A clear definition of corporate obligations is unmistakably needed, so that the existing mechanisms available to enforce such obligations can apply such responsibilities, extraterritorially or not. Continued voluntary initiatives will maintain the status quo and leave conscientious companies at a disadvantage. Therefore, human rights standards for business must be enshrined at the multilateral level in order to apply to all corporations, not merely the most progressive. The playing field desperately needs to be leveled, not only for the business bottom line but for the communities in which these companies work.

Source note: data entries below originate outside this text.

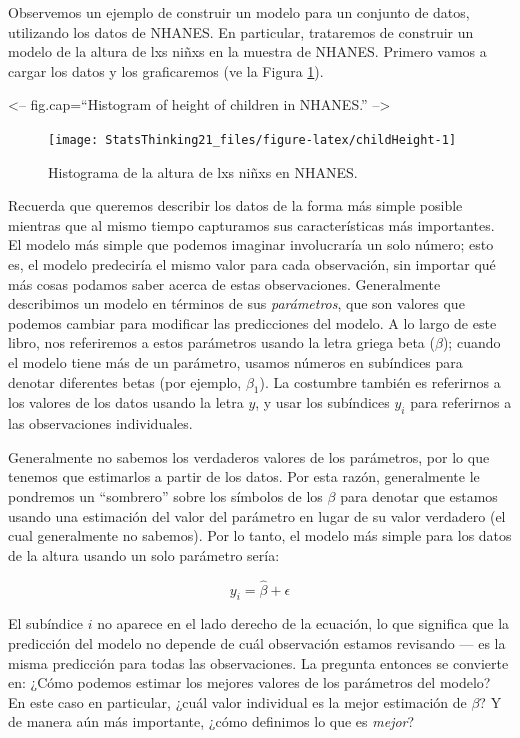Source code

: \documentclass[
  12pt,
]{book}
\begin{document}
Observemos un ejemplo de construir un modelo para un conjunto de datos, utilizando los datos de NHANES. En particular, trataremos de construir un modelo de la altura de lxs niñxs en la muestra de NHANES. Primero vamos a cargar los datos y los graficaremos (ve la Figura \ref{fig:childHeight}).

\textless-- fig.cap=``Histogram of height of children in NHANES.'' --\textgreater{}

\begin{figure}
\texttt{[image: StatsThinking21\_files/figure-latex/childHeight-1]} \caption{Histograma de la altura de lxs niñxs en NHANES.}\label{fig:childHeight}
\end{figure}

Recuerda que queremos describir los datos de la forma más simple posible mientras que al mismo tiempo capturamos sus características más importantes. El modelo más simple que podemos imaginar involucraría un solo número; esto es, el modelo predeciría el mismo valor para cada observación, sin importar qué más cosas podamos saber acerca de estas observaciones. Generalmente describimos un modelo en términos de sus \emph{parámetros}, que son valores que podemos cambiar para modificar las predicciones del modelo. A lo largo de este libro, nos referiremos a estos parámetros usando la letra griega beta (\(\beta\)); cuando el modelo tiene más de un parámetro, usamos números en subíndices para denotar diferentes betas (por ejemplo, \(\beta_1\)). La costumbre también es referirnos a los valores de los datos usando la letra \(y\), y usar los subíndices \(y_i\) para referirnos a las observaciones individuales.

Generalmente no sabemos los verdaderos valores de los parámetros, por lo que tenemos que estimarlos a partir de los datos. Por esta razón, generalmente le pondremos un ``sombrero'' sobre los símbolos de los \(\beta\) para denotar que estamos usando una estimación del valor del parámetro en lugar de su valor verdadero (el cual generalmente no sabemos). Por lo tanto, el modelo más simple para los datos de la altura usando un solo parámetro sería:

\[
y_i = \hat{\beta} + \epsilon
\]

El subíndice \(i\) no aparece en el lado derecho de la ecuación, lo que significa que la predicción del modelo no depende de cuál observación estamos revisando --- es la misma predicción para todas las observaciones. La pregunta entonces se convierte en: ¿Cómo podemos estimar los mejores valores de los parámetros del modelo? En este caso en particular, ¿cuál valor individual es la mejor estimación de \(\beta\)? Y de manera aún más importante, ¿cómo definimos lo que es \emph{mejor}?
\end{document}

An international standard will apply, no matter the company, the industry, the host or home state. An international standard will equally apply to Chinese and American companies violating human rights. Violations that take place in Burma or Canada will be given the same accountability and enforcement. Forced labor in the extractives industries will be given the same attention as child labor in the apparel and footwear industries.
This is clearly the purpose of this whole UN exercise, from the establishment of the Working Group on the Activities of Transnational Corporations in 1999 to Ruggie’s current appointment as SRSG. We know that the establishment of a separate mechanism to hear complaints against corporations for human rights abuses is also necessary so that the problem of extraterritorial jurisdiction can be avoided. Unfortunately, based on Ruggie’s interim report that solution seems far indeed and will most likely not be addressed even in his final report.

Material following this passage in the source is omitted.